La investigadora sostuvo que “en particular, constituye un serio problema en nuestro país dado que las dos variedades de papa más cultivadas en Argentina (Spunta y Kennebec), son susceptibles a Phytophthora infestans”.

“Desde la etapa doctoral, me resultó atractiva la estrategia de utilizar a la ingeniería genética para desarrollar cultivos que sean resistentes a distintas enfermedades causadas por virus y por unos microorganismos llamados ‘filamentosos’ que incluyen a los hongos y a los oomicetes”, describió Segretin.

“Unos años después comencé a interesarme especialmente en el patógeno de plantas Phytophthora infestans, el oomicete responsable de la gran hambruna irlandesa, y que representa una amenaza constante para la producción de papa a nivel mundial; de no ser controlado, y si las condiciones ambientales son propicias, este patógeno puede destruir campos cultivados con papa en una semana”, explicó.

Acerca del Premio las científicas manifestaron su gratitud e importancia para poder continuar con las investigaciones.

Daiana Capdevila, quien este año recibió también el Premio Nacional L’Oréal-Unesco, expresó que el aporte económico del galardón “es una ayuda económica importante que nos permite seguir pensando que podemos hacer ciencia de punta, en un momento en el que todavía esperamos que los subsidios en el país recuperen su valor ya que alcanzan para experimentos muy acotados”.

Y además se refirió de la validez del galardón del cual explicó: “Este premio busca visibilizar la ciencia de calidad que hacemos todas las personas invisibilizadas en el sistema científico, las personas que comienzan sus carreras independientes, mujeres y disidencias”.

Y señaló que “es la segunda vez que se da este subsidio que justamente lleva el nombre de Ben Barres, un reconocido neurocientífico trans fallecido en 2017, que luchó para eliminar las dificultades que el sistema científico impone a esos colectivos”.

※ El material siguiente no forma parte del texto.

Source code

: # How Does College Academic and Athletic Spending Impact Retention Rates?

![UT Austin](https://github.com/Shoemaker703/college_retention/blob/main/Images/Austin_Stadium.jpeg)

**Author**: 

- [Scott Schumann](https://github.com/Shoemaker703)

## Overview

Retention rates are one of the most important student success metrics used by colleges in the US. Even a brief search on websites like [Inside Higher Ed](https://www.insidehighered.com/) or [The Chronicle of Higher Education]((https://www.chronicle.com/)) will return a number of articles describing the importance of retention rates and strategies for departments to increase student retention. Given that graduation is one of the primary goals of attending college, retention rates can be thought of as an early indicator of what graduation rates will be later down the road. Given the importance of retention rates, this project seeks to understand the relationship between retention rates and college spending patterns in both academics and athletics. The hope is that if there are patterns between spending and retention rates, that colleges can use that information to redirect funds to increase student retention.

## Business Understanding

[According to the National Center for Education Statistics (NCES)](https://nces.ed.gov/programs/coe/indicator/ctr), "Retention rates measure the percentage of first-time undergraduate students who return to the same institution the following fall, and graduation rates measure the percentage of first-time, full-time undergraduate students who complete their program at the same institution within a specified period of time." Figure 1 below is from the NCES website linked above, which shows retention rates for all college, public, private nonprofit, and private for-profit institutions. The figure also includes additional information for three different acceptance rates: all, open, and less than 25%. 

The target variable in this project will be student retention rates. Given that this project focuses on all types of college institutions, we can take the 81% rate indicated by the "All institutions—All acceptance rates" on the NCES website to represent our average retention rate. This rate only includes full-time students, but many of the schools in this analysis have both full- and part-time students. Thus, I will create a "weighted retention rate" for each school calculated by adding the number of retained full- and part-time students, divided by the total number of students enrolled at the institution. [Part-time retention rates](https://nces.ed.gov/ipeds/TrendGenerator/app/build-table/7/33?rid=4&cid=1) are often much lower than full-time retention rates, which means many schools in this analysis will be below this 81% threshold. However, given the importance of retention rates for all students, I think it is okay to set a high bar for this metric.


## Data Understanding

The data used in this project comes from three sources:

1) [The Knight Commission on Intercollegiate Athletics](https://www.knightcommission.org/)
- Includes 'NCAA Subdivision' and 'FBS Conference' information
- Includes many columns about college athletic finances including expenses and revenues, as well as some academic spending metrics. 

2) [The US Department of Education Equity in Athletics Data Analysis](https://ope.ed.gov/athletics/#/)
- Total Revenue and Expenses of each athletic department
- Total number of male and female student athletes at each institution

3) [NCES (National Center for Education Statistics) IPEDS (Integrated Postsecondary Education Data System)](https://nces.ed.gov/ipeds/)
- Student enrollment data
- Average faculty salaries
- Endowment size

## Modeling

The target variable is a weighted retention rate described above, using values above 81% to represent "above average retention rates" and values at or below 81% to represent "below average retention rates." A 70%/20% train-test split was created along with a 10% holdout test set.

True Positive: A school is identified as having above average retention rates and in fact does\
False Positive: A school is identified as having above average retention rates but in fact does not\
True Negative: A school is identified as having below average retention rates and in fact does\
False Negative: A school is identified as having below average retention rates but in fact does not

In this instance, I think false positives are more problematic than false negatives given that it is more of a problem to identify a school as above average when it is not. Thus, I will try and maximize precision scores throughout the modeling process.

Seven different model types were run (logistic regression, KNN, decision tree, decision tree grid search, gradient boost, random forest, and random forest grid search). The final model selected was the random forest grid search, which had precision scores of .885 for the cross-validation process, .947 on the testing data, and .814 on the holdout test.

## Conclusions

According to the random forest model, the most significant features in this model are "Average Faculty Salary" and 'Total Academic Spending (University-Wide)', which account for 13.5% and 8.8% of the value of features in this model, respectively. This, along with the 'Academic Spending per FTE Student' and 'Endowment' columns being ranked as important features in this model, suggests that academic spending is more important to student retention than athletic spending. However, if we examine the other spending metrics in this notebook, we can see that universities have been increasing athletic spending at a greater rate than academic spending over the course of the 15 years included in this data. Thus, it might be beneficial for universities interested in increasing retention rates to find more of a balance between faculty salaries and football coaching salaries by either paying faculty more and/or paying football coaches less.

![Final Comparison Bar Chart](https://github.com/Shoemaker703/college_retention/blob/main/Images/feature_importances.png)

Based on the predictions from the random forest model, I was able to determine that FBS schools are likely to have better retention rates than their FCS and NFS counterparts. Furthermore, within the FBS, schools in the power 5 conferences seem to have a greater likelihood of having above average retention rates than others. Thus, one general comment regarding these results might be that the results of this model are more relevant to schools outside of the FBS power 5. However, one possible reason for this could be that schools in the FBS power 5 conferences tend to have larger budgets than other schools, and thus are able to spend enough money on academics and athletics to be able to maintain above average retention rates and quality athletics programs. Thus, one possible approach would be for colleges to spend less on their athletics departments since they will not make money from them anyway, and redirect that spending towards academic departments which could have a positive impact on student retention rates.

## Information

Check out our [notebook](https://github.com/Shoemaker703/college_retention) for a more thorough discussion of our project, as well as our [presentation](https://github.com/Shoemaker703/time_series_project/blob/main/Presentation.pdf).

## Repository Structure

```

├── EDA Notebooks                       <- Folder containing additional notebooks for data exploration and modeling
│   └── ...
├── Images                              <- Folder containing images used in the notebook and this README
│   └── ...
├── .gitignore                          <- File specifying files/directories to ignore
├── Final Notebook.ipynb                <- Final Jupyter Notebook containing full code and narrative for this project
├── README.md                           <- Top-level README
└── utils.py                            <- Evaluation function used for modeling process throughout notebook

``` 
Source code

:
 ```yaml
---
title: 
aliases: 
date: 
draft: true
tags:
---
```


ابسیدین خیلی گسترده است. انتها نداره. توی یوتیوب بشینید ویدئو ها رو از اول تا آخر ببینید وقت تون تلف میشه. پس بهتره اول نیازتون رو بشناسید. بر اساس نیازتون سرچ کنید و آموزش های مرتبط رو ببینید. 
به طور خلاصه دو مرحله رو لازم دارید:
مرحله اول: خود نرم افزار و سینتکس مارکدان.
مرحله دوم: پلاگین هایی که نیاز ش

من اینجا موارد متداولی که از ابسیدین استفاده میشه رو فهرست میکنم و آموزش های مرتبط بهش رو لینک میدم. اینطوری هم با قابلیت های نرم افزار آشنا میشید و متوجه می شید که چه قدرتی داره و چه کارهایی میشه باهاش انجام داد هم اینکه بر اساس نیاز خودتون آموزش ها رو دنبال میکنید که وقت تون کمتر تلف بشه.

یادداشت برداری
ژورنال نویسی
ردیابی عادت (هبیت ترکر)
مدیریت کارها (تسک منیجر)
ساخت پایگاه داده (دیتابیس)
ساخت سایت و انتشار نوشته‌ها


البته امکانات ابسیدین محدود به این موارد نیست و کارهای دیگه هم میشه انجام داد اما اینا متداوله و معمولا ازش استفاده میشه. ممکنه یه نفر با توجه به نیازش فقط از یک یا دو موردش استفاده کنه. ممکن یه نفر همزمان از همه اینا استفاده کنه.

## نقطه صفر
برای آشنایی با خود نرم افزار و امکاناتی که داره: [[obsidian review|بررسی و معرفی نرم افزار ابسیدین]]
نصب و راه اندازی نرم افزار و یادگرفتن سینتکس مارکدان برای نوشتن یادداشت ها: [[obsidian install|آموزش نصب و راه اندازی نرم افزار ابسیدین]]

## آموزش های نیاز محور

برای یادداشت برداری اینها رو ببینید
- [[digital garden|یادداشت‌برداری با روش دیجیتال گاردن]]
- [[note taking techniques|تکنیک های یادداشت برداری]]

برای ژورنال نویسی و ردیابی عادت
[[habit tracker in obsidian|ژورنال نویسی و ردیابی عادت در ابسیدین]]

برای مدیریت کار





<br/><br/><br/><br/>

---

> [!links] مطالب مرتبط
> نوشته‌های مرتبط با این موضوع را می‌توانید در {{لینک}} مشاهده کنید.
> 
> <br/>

El Premio Ben Barres lleva el nombre de un reconocido neurocientífico trans fallecido en 2017.
En la misma línea María Eugenia Segretin, que integra el Ingebi “Dr. Héctor N. Torres”, coincidió en que “recibir este premio nos permitirá acceder a las tecnologías de vanguardia para abordar el objetivo de nuestra investigación, además de generar un contexto beneficioso para el establecimiento de nuevas colaboraciones y de futuros desafíos”.